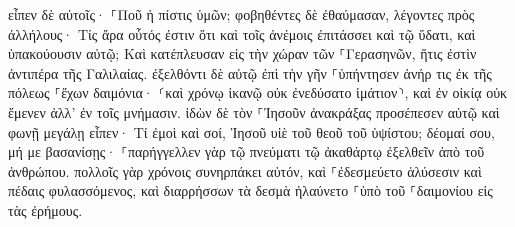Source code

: \documentclass{openreader}
\begin{document}
εἶπεν δὲ αὐτοῖς· ⸀Ποῦ ἡ πίστις ὑμῶν; φοβηθέντες δὲ ἐθαύμασαν, λέγοντες πρὸς ἀλλήλους· Τίς ἄρα οὗτός ἐστιν ὅτι καὶ τοῖς ἀνέμοις ἐπιτάσσει καὶ τῷ ὕδατι, καὶ ὑπακούουσιν αὐτῷ; 
Καὶ κατέπλευσαν εἰς τὴν χώραν τῶν ⸀Γερασηνῶν, ἥτις ἐστὶν ἀντιπέρα τῆς Γαλιλαίας. 
ἐξελθόντι δὲ αὐτῷ ἐπὶ τὴν γῆν ⸀ὑπήντησεν ἀνήρ τις ἐκ τῆς πόλεως ⸀ἔχων δαιμόνια· ⸂καὶ χρόνῳ ἱκανῷ οὐκ ἐνεδύσατο ἱμάτιον⸃, καὶ ἐν οἰκίᾳ οὐκ ἔμενεν ἀλλ’ ἐν τοῖς μνήμασιν. 
ἰδὼν δὲ τὸν ⸀Ἰησοῦν ἀνακράξας προσέπεσεν αὐτῷ καὶ φωνῇ μεγάλῃ εἶπεν· Τί ἐμοὶ καὶ σοί, Ἰησοῦ υἱὲ τοῦ θεοῦ τοῦ ὑψίστου; δέομαί σου, μή με βασανίσῃς· 
⸀παρήγγελλεν γὰρ τῷ πνεύματι τῷ ἀκαθάρτῳ ἐξελθεῖν ἀπὸ τοῦ ἀνθρώπου. πολλοῖς γὰρ χρόνοις συνηρπάκει αὐτόν, καὶ ⸀ἐδεσμεύετο ἁλύσεσιν καὶ πέδαις φυλασσόμενος, καὶ διαρρήσσων τὰ δεσμὰ ἠλαύνετο ⸀ὑπὸ τοῦ ⸀δαιμονίου εἰς τὰς ἐρήμους. 
\end{document}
------------------------
*Instructions for the task*
Restate the listing above word for word. Leave the images out.

*Solution below*
Source code

: \documentclass{openreader}
\begin{document}
εἶπεν δὲ αὐτοῖς· ⸀Ποῦ ἡ πίστις ὑμῶν; φοβηθέντες δὲ ἐθαύμασαν, λέγοντες πρὸς ἀλλήλους· Τίς ἄρα οὗτός ἐστιν ὅτι καὶ τοῖς ἀνέμοις ἐπιτάσσει καὶ τῷ ὕδατι, καὶ ὑπακούουσιν αὐτῷ; 
Καὶ κατέπλευσαν εἰς τὴν χώραν τῶν ⸀Γερασηνῶν, ἥτις ἐστὶν ἀντιπέρα τῆς Γαλιλαίας. 
ἐξελθόντι δὲ αὐτῷ ἐπὶ τὴν γῆν ⸀ὑπήντησεν ἀνήρ τις ἐκ τῆς πόλεως ⸀ἔχων δαιμόνια· ⸂καὶ χρόνῳ ἱκανῷ οὐκ ἐνεδύσατο ἱμάτιον⸃, καὶ ἐν οἰκίᾳ οὐκ ἔμενεν ἀλλ’ ἐν τοῖς μνήμασιν. 
ἰδὼν δὲ τὸν ⸀Ἰησοῦν ἀνακράξας προσέπεσεν αὐτῷ καὶ φωνῇ μεγάλῃ εἶπεν· Τί ἐμοὶ καὶ σοί, Ἰησοῦ υἱὲ τοῦ θεοῦ τοῦ ὑψίστου; δέομαί σου, μή με βασανίσῃς· 
⸀παρήγγελλεν γὰρ τῷ πνεύματι τῷ ἀκαθάρτῳ ἐξελθεῖν ἀπὸ τοῦ ἀνθρώπου. πολλοῖς γὰρ χρόνοις συνηρπάκει αὐτόν, καὶ ⸀ἐδεσμεύετο ἁλύσεσιν καὶ πέδαις φυλασσόμενος, καὶ διαρρήσσων τὰ δεσμὰ ἠλαύνετο ⸀ὑπὸ τοῦ ⸀δαιμονίου εἰς τὰς ἐρήμους. 
\end{document}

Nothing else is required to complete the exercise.